Post Time: 2025-07-18
When it comes to maintaining optimal health, one of the most critical factors is keeping your blood sugar levels in check. The ideal blood sugar range for healthy living varies depending on several factors such as age, sex, and overall health status. For adults without diabetes, a normal fasting plasma glucose (FPG) level should be between 70-99 mg/dL.
The Impact of Diet on Blood Sugar Levels
Monitoring your diet is essential in maintaining a stable blood sugar range. Consuming foods that are high in fiber can help slow down the digestion and absorption of carbohydrates, thus preventing sudden spikes in blood sugar levels. For instance, whole grains like brown rice, quinoa, and whole-wheat bread contain more fiber than their refined counterparts.

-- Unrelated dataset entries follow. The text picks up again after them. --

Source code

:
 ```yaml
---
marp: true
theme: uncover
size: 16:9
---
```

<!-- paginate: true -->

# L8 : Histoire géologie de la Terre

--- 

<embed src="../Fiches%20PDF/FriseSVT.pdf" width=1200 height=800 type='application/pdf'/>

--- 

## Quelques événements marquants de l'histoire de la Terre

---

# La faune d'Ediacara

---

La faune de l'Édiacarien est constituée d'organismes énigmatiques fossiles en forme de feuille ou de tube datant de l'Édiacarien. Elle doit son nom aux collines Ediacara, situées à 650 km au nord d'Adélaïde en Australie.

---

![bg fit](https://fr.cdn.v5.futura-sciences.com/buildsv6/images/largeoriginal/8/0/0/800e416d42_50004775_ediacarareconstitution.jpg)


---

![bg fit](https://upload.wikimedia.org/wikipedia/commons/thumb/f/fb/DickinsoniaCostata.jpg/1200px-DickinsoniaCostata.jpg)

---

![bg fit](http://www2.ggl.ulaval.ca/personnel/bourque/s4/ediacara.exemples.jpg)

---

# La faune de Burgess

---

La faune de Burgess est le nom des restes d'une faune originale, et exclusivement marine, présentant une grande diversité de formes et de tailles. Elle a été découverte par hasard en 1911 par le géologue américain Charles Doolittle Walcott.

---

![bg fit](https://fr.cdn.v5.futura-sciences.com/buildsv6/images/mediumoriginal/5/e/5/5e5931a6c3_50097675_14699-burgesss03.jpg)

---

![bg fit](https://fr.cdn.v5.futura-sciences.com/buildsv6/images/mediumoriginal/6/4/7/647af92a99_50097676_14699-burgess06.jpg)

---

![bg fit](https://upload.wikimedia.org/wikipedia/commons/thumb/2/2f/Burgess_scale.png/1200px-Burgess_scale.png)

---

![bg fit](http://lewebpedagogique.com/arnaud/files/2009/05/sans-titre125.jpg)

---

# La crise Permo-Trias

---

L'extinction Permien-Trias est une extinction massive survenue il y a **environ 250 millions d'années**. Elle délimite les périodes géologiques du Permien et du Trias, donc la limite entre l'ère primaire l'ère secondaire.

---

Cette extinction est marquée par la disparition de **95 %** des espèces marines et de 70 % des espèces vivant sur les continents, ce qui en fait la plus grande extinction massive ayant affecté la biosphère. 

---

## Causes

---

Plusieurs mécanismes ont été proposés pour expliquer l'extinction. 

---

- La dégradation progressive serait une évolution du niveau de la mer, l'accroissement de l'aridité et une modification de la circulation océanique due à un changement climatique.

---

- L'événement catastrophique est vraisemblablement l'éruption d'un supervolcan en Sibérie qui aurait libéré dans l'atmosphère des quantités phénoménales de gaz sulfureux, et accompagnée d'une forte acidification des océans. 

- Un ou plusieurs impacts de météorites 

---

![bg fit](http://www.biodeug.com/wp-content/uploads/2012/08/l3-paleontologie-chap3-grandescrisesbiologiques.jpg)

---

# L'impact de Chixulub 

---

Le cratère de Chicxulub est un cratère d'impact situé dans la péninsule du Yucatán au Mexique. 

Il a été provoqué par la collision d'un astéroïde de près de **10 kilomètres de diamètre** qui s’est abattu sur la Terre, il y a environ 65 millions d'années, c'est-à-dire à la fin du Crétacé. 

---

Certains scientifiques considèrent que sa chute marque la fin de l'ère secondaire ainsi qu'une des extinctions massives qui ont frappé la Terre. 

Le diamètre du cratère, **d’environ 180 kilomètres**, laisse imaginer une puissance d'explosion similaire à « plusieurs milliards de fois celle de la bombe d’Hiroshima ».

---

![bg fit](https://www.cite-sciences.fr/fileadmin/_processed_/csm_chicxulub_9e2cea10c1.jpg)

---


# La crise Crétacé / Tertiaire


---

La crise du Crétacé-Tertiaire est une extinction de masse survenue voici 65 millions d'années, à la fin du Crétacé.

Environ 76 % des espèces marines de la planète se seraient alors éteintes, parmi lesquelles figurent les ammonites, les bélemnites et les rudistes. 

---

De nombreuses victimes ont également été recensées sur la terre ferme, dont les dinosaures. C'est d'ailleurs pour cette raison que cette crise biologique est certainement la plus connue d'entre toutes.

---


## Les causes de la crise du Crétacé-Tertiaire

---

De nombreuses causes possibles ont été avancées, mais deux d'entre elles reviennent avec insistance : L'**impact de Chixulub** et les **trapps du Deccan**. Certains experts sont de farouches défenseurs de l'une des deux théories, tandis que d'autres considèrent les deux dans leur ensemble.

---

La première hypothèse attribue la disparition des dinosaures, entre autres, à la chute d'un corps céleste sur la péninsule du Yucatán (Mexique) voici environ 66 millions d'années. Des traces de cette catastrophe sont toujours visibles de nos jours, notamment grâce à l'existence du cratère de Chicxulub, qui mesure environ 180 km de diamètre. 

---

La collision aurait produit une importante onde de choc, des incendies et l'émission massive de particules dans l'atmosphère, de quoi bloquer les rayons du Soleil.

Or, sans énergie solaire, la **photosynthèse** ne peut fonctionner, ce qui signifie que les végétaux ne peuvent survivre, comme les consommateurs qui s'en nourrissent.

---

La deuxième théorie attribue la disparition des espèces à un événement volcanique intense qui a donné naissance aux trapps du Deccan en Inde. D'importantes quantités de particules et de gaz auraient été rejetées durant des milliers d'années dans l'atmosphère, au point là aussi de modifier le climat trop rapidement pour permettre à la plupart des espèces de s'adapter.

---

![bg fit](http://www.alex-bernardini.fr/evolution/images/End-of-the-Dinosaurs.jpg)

The Importance of Physical Activity on Blood Sugar Regulation
Regular physical activity not only helps maintain a healthy weight but also improves insulin sensitivity. This means that your body is able to effectively use insulin to regulate blood sugar levels. According to the American Diabetes Association (ADA), regular aerobic exercise such as walking, cycling, or swimming can help improve blood glucose control.
The Role of Supplements in Supporting Healthy Blood Sugar Levels
Certain supplements have been shown to support healthy blood sugar ranges when consumed in moderation. For example, chromium and cinnamon extract have both been studied for their potential benefits on reducing fasting blood glucose levels. However, it's essential to consult with a healthcare professional before adding any new supplement to your regimen.
The Link Between Stress and Blood Sugar Fluctuations
Stress can significantly impact blood sugar regulation by increasing cortisol production in the body. Elevated cortisol levels can raise blood sugar levels by promoting gluconeogenesis - the process of glucose production from non-carbohydrate sources. To manage stress, engage in relaxation techniques such as meditation or yoga.
The Connection Between Sleep and Blood Sugar Regulation
Getting adequate sleep is crucial for maintaining a healthy blood sugar range. Poor sleep quality has been linked to increased risk of developing insulin resistance, which can lead to type 2 diabetes. The National Institute of Health recommends at least seven hours of sleep each night for optimal health.
By incorporating these simple lifestyle modifications into your daily routine, you can effectively lower and maintain stable blood sugar levels naturally. This will not only improve overall health but also reduce the risk of developing chronic diseases like diabetes.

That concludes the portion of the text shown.